Task brief
Among the records that follow, find the line with "Using a technique" and the line with "an MAM protocol.\\". Set down those lines and all lines between them exactly, without adding anything.

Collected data
☆ ☆ ☆

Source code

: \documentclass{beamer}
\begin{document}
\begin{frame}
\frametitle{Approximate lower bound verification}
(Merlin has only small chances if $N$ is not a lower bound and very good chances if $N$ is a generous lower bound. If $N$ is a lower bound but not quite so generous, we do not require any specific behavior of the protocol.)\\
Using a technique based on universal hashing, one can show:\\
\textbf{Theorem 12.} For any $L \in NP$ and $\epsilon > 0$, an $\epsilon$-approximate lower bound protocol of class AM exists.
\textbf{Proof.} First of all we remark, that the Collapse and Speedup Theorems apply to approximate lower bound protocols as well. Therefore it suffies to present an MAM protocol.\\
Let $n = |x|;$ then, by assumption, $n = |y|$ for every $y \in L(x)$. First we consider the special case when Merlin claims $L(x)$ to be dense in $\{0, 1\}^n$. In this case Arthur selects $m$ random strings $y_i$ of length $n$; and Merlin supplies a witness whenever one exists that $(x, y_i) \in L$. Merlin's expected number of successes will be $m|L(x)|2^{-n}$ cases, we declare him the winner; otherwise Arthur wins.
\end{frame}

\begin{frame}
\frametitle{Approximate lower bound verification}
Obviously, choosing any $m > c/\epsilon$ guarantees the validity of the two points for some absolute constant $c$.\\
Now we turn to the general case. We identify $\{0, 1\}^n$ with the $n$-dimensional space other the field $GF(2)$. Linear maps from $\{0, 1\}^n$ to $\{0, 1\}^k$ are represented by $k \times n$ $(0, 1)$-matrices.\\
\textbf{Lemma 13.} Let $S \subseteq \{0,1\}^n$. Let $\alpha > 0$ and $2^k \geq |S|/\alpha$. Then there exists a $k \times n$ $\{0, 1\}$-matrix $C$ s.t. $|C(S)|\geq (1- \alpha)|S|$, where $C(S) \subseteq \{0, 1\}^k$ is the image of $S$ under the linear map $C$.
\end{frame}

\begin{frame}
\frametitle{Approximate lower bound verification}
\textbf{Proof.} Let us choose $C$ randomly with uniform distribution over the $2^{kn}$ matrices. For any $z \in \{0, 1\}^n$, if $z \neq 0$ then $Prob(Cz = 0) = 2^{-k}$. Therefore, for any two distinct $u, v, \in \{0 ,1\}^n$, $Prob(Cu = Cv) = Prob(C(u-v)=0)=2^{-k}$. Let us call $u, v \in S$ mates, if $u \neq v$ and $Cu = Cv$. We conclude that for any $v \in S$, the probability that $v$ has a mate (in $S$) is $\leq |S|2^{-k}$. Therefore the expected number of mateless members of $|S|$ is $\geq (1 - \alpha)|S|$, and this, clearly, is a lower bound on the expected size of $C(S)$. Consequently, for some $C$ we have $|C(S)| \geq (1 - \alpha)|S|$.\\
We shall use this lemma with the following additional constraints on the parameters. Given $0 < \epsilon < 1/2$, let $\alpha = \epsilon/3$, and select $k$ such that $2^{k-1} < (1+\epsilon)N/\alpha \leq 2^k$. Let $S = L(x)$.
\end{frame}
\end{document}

☆ ☆ ☆

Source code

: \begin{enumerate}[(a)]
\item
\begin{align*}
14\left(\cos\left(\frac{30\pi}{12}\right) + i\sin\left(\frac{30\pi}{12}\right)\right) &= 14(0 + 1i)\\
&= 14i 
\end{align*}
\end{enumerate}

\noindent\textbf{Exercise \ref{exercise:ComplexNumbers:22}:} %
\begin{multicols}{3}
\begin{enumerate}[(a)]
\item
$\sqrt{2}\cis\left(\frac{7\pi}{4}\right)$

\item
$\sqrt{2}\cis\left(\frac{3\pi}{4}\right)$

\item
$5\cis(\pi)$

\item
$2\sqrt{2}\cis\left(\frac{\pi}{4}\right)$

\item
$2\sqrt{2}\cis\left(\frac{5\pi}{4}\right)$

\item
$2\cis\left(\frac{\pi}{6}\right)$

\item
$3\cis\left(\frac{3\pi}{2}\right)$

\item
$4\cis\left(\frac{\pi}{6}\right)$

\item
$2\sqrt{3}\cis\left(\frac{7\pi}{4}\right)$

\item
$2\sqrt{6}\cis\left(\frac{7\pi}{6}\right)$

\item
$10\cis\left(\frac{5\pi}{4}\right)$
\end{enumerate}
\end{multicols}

☆ ☆ ☆

Output of the exercise
Using a technique based on universal hashing, one can show:\\
\textbf{Theorem 12.} For any $L \in NP$ and $\epsilon > 0$, an $\epsilon$-approximate lower bound protocol of class AM exists.
\textbf{Proof.} First of all we remark, that the Collapse and Speedup Theorems apply to approximate lower bound protocols as well. Therefore it suffies to present an MAM protocol.\\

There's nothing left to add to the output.